Ranking - minimizing pair-wise comparison


I have a list of 100 items and I want generate a ranked list, the user is asked to rate pairs of items, prompting: "Do you prefer item A or item B instead?". Since it would be really tiring asking every possible combination of those items. Eg. if item 1 is prefered over item 2, and item 2 is preferred over item 3, it's not necessary to compare item 1 and item 3.

I'm looking for a algorithm that reduce such comparisons and will give a complete ranked list.

If the number of comparisons would be improved by using 3-pairs of items instead, it would be prefered that way. In this case the user would rate the best and the worst of the 3 pairs, thus ranking 3 items per 'turn'.


Solution

  • There are 100! possible orders. 2^524 < 100! < 2^525 so the best you can ever do is 525 binary questions.

    The 3 question version does better. It can give 6 possible answers, so the best you can ever do by the same analysis is 204 questions.

    It is unlikely that you can easily get to those bounds. But you can get close.

    For binary comparisons, it will be hard to do better than the Ford-Johnson Merge-Insertion Sort.

    With 3-way comparisons, a truly optimal answer will be a fun research project.

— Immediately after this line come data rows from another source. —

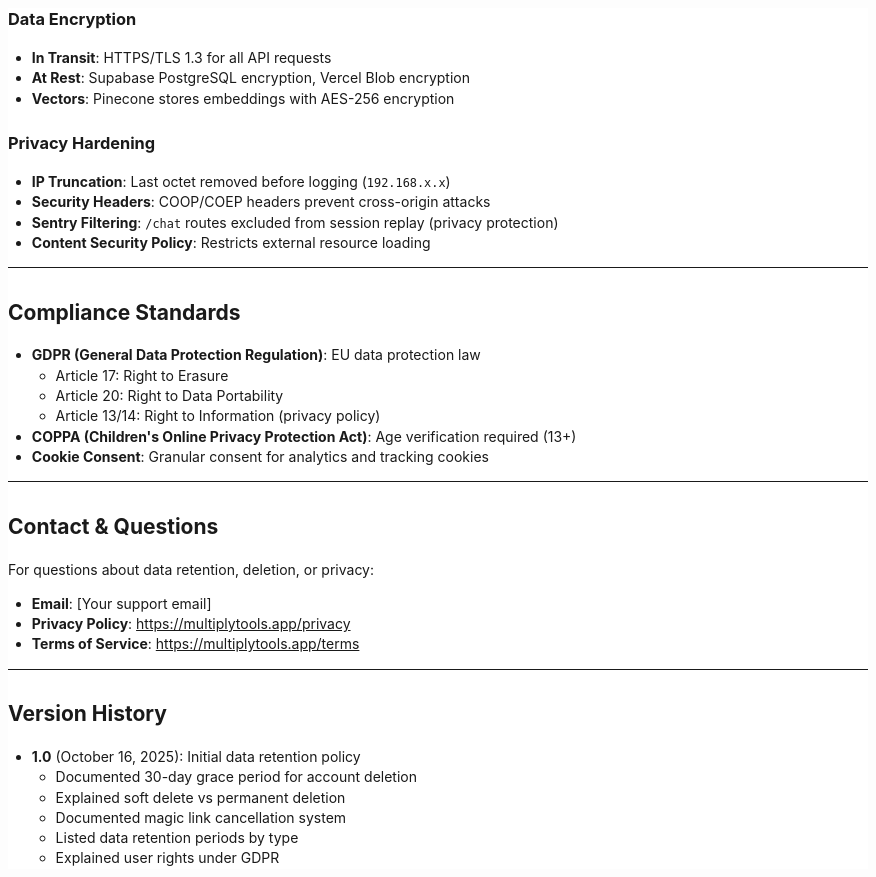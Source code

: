 ### Data Encryption
- **In Transit**: HTTPS/TLS 1.3 for all API requests
- **At Rest**: Supabase PostgreSQL encryption, Vercel Blob encryption
- **Vectors**: Pinecone stores embeddings with AES-256 encryption

### Privacy Hardening
- **IP Truncation**: Last octet removed before logging (`192.168.x.x`)
- **Security Headers**: COOP/COEP headers prevent cross-origin attacks
- **Sentry Filtering**: `/chat` routes excluded from session replay (privacy protection)
- **Content Security Policy**: Restricts external resource loading

---

## Compliance Standards

- **GDPR (General Data Protection Regulation)**: EU data protection law
  - Article 17: Right to Erasure
  - Article 20: Right to Data Portability
  - Article 13/14: Right to Information (privacy policy)
- **COPPA (Children's Online Privacy Protection Act)**: Age verification required (13+)
- **Cookie Consent**: Granular consent for analytics and tracking cookies

---

## Contact & Questions

For questions about data retention, deletion, or privacy:
- **Email**: [Your support email]
- **Privacy Policy**: https://multiplytools.app/privacy
- **Terms of Service**: https://multiplytools.app/terms

---

## Version History

- **1.0** (October 16, 2025): Initial data retention policy
  - Documented 30-day grace period for account deletion
  - Explained soft delete vs permanent deletion
  - Documented magic link cancellation system
  - Listed data retention periods by type
  - Explained user rights under GDPR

But you can come close with a greedy algorithm by finding 3 elements such that the most likely order is as unlikely as possible.

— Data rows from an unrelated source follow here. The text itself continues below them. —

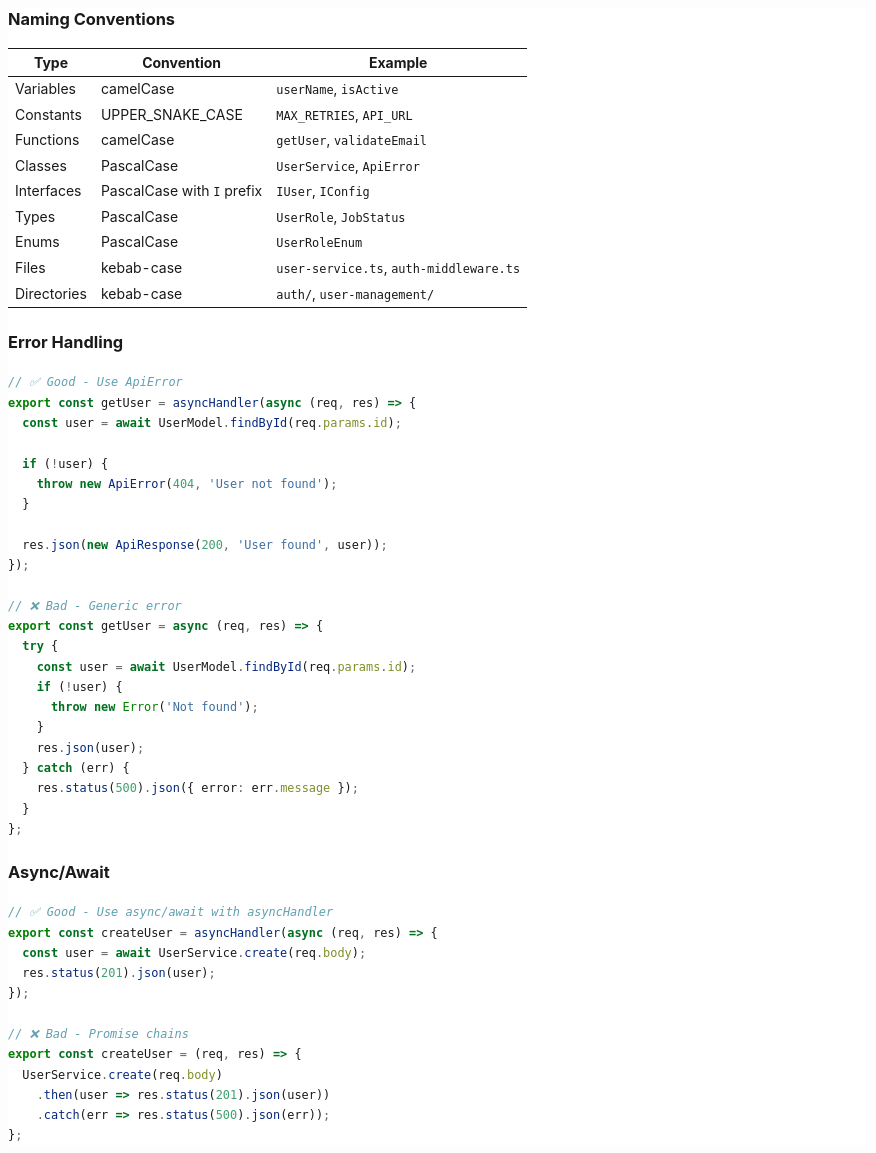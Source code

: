 ### Naming Conventions

| Type | Convention | Example |
|------|------------|---------|
| Variables | camelCase | `userName`, `isActive` |
| Constants | UPPER_SNAKE_CASE | `MAX_RETRIES`, `API_URL` |
| Functions | camelCase | `getUser`, `validateEmail` |
| Classes | PascalCase | `UserService`, `ApiError` |
| Interfaces | PascalCase with `I` prefix | `IUser`, `IConfig` |
| Types | PascalCase | `UserRole`, `JobStatus` |
| Enums | PascalCase | `UserRoleEnum` |
| Files | kebab-case | `user-service.ts`, `auth-middleware.ts` |
| Directories | kebab-case | `auth/`, `user-management/` |

### Error Handling

```typescript
// ✅ Good - Use ApiError
export const getUser = asyncHandler(async (req, res) => {
  const user = await UserModel.findById(req.params.id);
  
  if (!user) {
    throw new ApiError(404, 'User not found');
  }
  
  res.json(new ApiResponse(200, 'User found', user));
});

// ❌ Bad - Generic error
export const getUser = async (req, res) => {
  try {
    const user = await UserModel.findById(req.params.id);
    if (!user) {
      throw new Error('Not found');
    }
    res.json(user);
  } catch (err) {
    res.status(500).json({ error: err.message });
  }
};
```

### Async/Await

```typescript
// ✅ Good - Use async/await with asyncHandler
export const createUser = asyncHandler(async (req, res) => {
  const user = await UserService.create(req.body);
  res.status(201).json(user);
});

// ❌ Bad - Promise chains
export const createUser = (req, res) => {
  UserService.create(req.body)
    .then(user => res.status(201).json(user))
    .catch(err => res.status(500).json(err));
};
```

    An exact calculation will be too hard. But a greedy approach goes as follows. For each element, calculate how many others are known to be better, and how many are known to be worse. Sort them into a priority list by, "fewest known comparisons" then "smallest difference between better/worse" then "fewest known to be worse" then "original order".

    Take the first element in this priority list.. Look down the list for the first that it has never been compared with. Continue down looking for the first that has never been compared with either. If you fail to find one, instead look for one that has never been compared with the first but may have been compared with the second. Failing that, just compare the pair.

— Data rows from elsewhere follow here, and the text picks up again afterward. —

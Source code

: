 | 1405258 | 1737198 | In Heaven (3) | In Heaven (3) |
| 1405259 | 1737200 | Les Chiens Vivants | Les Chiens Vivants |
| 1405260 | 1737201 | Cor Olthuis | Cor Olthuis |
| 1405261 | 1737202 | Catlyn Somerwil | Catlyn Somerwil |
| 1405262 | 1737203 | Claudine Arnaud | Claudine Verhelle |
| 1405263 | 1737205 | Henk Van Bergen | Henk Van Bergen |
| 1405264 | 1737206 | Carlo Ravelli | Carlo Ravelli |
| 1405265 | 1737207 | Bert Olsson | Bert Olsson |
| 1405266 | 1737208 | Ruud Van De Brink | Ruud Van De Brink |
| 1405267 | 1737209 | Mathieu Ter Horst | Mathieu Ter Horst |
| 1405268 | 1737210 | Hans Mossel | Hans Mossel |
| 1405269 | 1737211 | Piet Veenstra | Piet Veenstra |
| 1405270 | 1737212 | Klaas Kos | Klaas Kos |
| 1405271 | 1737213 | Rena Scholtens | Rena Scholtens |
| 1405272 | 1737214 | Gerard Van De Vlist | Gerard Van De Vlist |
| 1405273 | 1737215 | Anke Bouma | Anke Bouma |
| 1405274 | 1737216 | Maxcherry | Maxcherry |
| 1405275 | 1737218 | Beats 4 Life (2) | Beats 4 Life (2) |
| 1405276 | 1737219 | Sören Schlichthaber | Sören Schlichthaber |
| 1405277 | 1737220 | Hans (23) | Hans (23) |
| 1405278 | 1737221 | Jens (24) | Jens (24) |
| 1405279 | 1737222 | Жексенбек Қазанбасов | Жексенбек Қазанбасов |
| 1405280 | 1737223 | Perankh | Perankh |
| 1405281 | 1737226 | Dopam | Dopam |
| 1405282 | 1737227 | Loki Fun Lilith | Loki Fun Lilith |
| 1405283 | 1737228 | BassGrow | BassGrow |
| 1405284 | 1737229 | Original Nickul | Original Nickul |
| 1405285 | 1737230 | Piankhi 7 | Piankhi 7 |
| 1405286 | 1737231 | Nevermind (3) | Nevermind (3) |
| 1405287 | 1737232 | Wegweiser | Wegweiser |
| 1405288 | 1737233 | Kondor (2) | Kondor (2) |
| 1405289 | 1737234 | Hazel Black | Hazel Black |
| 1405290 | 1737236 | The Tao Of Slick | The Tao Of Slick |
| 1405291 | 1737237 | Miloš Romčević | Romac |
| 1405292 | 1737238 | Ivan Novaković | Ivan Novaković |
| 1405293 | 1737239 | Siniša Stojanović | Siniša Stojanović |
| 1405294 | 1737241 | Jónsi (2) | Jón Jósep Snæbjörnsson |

    An example may help. Let's try to sort 2, 4, 1, 3, 5 with 3 way comparisons. With no information, we at first just take the order we were given. We start by comparing 2, 4, 1 and find out that that is 1, 2, 4. At this point we know:

    1: better: 2, 4; worse:
    2: better: 4; worse: 1
    3: better: ; worse:
    4: better: ; worse: 1, 2
    5: better: ; worse:
    

    Now we sort by fewest comparisons, then smallest difference between number of best and worse, then fewest worse, then original order. This gives 3, 5, 2, 1, 4. None of 3, 5, 2 have been compared, so we do that next to get 2, 3, 5. We now know:

    1: better: 2, 3, 4, 5; worse:
    2: better: 3, 4, 5; worse: 1
    3: better: 5; worse: 1, 2
    4: better: ; worse: 1, 2
    5: better: ; worse: 1, 2, 3
    

    And now our priority sort gives us 4, 3, 5, 2, 1. We take 4, 5. Everything has been compared to one of them so we go to 3 because it has not been compared to 4 yet. These three compare 3, 4, 5. We now know:

    1: better: 2, 3, 4, 5; worse:
    2: better: 3, 4, 5; worse: 1
    3: better: 4, 5; worse: 1, 2
    4: better: 5; worse: 1, 2, 3
    5: better: ; worse: 1, 2, 3, 4
    

    And we sorted 5 things with 3 3-way comparisons. Which is theoretically the best that we could do. (As you increase the number, I doubt you will often do as well. But it should beat a binary strategy.)